Cinsel Sağlık Enstitüsü Derneği (CİSED) Başkanı Cinsel Terapist Dr. Cem Keçe, ilk gece başlayan ve çiftlerin hayatını bir kabusa çeviren cinsel ilişkiye girememe (CİG) hastalığının oldukça yaygınlaştığını belirterek, "Evliliğin ilk günlerinde 'cinsel birleşmeyi başaramama' olarak tanımlanan CİG hastalığının temelinde genellikle abartılı ve yanlış beklentiler, başaramama korkusu, cinsel bilgisizlik, tecrübesizlik, yanlış örf ve adetler yatıyor" dedi.
Cinsel Terapist Gülüm Bacanak ise "Sağdıçlık kurumunun içini boşalttığımızdan beri CİG hastalığından şikayetçi olan çiftlerin sayısında hızlı bir artış söz konusudur. Bu çiftler ön sevişmeyi çok iyi başarsalar bile, tam bir cinsel birleşme gerçekleştiremezler" uyarısında bulundu.
Cinsel ilişkiye girmede zorlanan çiftlerin her geçen gün arttığına dikkat çeken CİSED Başkanı Cinsel Terapist Dr. Cem Keçe; bu hastalığın özellikle yeni evli çiftlerde sık rastlanan sorunların başında geldiğini vurguladı.
Evliliğin ilk günlerinde cinsel birleşmeyi başaramama olarak tanımlanan CİG hastalığının temelinde genellikle abartılı ve yanlış beklentiler, başaramama korkusu (performans anksiyetesi), cinsel bilgisizlik, cinsel mitler, tecrübesizlik, yanlış örf ve adetlerin yattığını ifade eden Dr. Keçe, "CİG erkeklerde görülürse adına bağlanma, kadınlarda görülürse adına vajinismus, çiftin bilgisizliğine ve tecrübesizliğine bağlı ise ilk gece sendromu adı verilir" diye konuştu.
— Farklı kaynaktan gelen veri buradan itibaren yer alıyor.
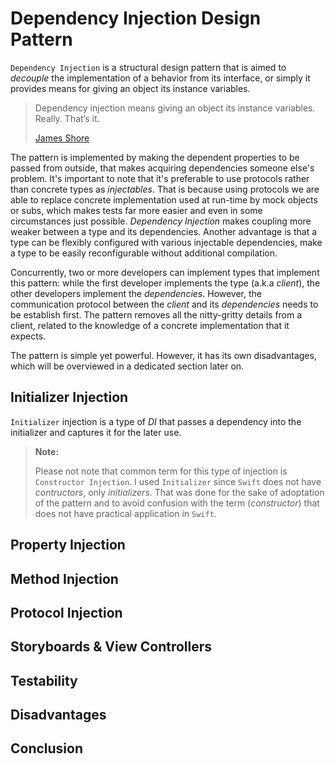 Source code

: # Dependency Injection Design Pattern
`Dependency Injection` is a structural design pattern that is aimed to *decouple* the implementation of a behavior from its interface, or simply it provides means for giving an object its instance variables. 

> Dependency injection means giving an object its instance variables. Really. That’s it.
> 
> [James Shore](https://www.jamesshore.com/Blog/Dependency-Injection-Demystified.html)

The pattern is implemented by making the dependent properties to be passed from outside, that makes acquiring dependencies someone else's problem. It's important to note that it's preferable to use protocols rather than concrete types as *injectables*. That is because using protocols we are able to replace concrete implementation used at run-time by mock objects or subs, which makes tests far more easier and even in some circumstances  just possible. *Dependency Injection* makes coupling more weaker between a type and its dependencies. Another advantage is that a type can be flexibly configured with various injectable dependencies, make a type to be easily reconfigurable without additional compilation.

Concurrently, two or more developers can implement types that implement this pattern: while the first developer implements the type (a.k.a *client*), the other developers implement the *dependencies*. However, the communication protocol between the *client* and its *dependencies* needs to be establish first. The pattern removes all the nitty-gritty details from a client, related to the knowledge of a concrete implementation that it expects. 

The pattern is simple yet powerful. However, it has its own disadvantages, which will be overviewed in a dedicated section later on.

## Initializer Injection
`Initializer` injection is a type of *DI* that passes a dependency into the initializer and captures it for the later use. 

> **Note:**
>
> Please not note that common term for this type of injection is `Constructor Injection`. I used `Initializer` since `Swift` does not have *contructors*, only *initializers*. That was done for the sake of adoptation of the pattern and to avoid confusion with the term (*constructor*) that does not have practical application in `Swift`.


## Property Injection

## Method Injection

## Protocol Injection

## Storyboards & View Controllers

## Testability

## Disadvantages

## Conclusion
Vajinismusun genellikle kadınların bilinçdışına yerleştirdikleri ilk gece korkusunun bir mahsulü olduğuna dikkat çeken CİSED Başkanı Cinsel Terapist Dr. Cem Keçe, şöyle devam etti: "Yeni evli çiftlerde en sık rastlanan sorunlardan biri, evliliğin ilk günlerinde cinsel birleşmeyi başaramamadır. Kadınlarda cinsel ilişkiye müsaade etmeyecek kadar yineleyici ve sürekli olarak vajina kaslarında ve tüm vücutta istem dışı kasılma ve cinsel ilişkiyi ret etmeyle giden vajinismus hastalığı; sadece kadın cinselliğini etkilemekle kalmayıp, evliliği de temelden sarsmaktadır. Yani ülkemizde her 10 kadından birinde görülen vajinismus; zamanla hayatın günlük koşuşturmaları arasında git gide daha az konuşulur, daha az paylaşılır bir hale geldiği için, hem kadını ve evlilik ilişkisini yıpratarak evlilikleri bitirir, hem de çiftin toplumdaki görevlerini aksatmalarına yol açarak toplum sağlığını da olumsuz etkiler".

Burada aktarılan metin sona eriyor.